Gold prices (XAU / USD) they hit six-week highs on Tuesday, topping the December high of $ 1,814.30 and the November 26 high of $ 1,815.57 to hit $ 1,818. The safe-haven precious metal is recovering despite risk conditions in other asset classes, such as equities (US stocks are trading at all-time highs in pre-market trading) and risk-sensitive commodities like Petroleum. Despite typical low volumes at this time of year due to the Christmas / New Years holidays, traders have been aggressively pricing bearish economic scenarios, with the rapidly spreading Omicron Covid-19 variant looking mild, reducing the risk of lockdown in the US and elsewhere. This has not affected gold at all, as the precious metal has advanced around $ 30 or 1.7% from last week’s lows of $ 1785.

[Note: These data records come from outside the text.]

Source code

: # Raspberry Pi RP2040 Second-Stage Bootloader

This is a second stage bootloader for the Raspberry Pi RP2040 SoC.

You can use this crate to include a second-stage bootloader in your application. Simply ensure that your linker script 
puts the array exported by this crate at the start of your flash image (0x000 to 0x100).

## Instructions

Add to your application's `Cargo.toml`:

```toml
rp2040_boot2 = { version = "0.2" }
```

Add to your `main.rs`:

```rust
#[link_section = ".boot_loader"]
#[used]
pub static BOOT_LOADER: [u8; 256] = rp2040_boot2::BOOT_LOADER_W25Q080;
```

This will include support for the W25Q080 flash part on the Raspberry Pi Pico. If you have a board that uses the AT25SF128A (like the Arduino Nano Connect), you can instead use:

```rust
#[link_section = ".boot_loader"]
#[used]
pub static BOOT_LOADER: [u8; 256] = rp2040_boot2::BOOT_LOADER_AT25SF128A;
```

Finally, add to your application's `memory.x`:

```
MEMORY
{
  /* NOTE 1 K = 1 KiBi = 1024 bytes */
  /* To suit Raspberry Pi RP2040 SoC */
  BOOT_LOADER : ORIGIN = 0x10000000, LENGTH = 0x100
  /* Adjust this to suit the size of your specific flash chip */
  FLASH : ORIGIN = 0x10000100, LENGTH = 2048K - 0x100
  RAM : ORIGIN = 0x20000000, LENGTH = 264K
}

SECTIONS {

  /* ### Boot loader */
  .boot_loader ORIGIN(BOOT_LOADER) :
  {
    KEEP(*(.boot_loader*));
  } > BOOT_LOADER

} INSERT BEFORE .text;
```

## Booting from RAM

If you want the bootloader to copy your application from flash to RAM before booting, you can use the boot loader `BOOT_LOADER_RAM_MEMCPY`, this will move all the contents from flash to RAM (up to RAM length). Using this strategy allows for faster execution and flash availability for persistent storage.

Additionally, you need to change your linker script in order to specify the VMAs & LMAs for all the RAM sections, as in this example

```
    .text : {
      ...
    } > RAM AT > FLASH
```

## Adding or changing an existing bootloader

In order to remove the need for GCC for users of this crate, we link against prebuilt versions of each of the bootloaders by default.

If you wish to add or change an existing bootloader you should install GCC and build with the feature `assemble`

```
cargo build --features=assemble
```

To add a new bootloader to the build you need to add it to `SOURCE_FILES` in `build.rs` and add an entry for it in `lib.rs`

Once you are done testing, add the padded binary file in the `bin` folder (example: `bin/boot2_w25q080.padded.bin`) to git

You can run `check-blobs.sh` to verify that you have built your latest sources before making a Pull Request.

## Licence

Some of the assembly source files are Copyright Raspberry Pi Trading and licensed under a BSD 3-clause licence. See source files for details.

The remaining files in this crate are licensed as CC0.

The XAU / USD has been following suit, as is often the case, from the currency and bond markets. In terms of the former, the dollar continues to trade close to the bottom of recent ranges, with the dovish DXY just above 96.00. Meanwhile, while short-term US yields have rebounded as traders value the likelihood of an increasingly aggressive Fed (markets currently assign a roughly 50% chance of a rate hike in March), Long-term US returns remain subdued. The US 10-year yield, for example, continues to trade below 1.50%, unable to move higher along with stocks / oil, as some might have anticipated. Meanwhile, 10-year TIPS (real) returns also remain subdued and within recent ranges below the -1.0% level.

Longer term

Yields continue to tell a story of moderate long-term outlook for the US economy, with growth and inflation returning to under-trend levels in the coming years and monetary policy remains reasonably encouraging in the long term. This could reflect a few things; 1) that markets are disappointed that Congress has yet to pass the Biden administration’s Build Back Better spending package, 2) that traders are concerned the Fed will tighten up too soon and hamper growth, and 3) that the pandemic will weigh on economic activity for the foreseeable future. As long as long-term US yields (real and nominal) remain subdued, this will support gold above $ 1,800. The big threat to gold would be if this long-term bearish outlook for the United States begins to improve.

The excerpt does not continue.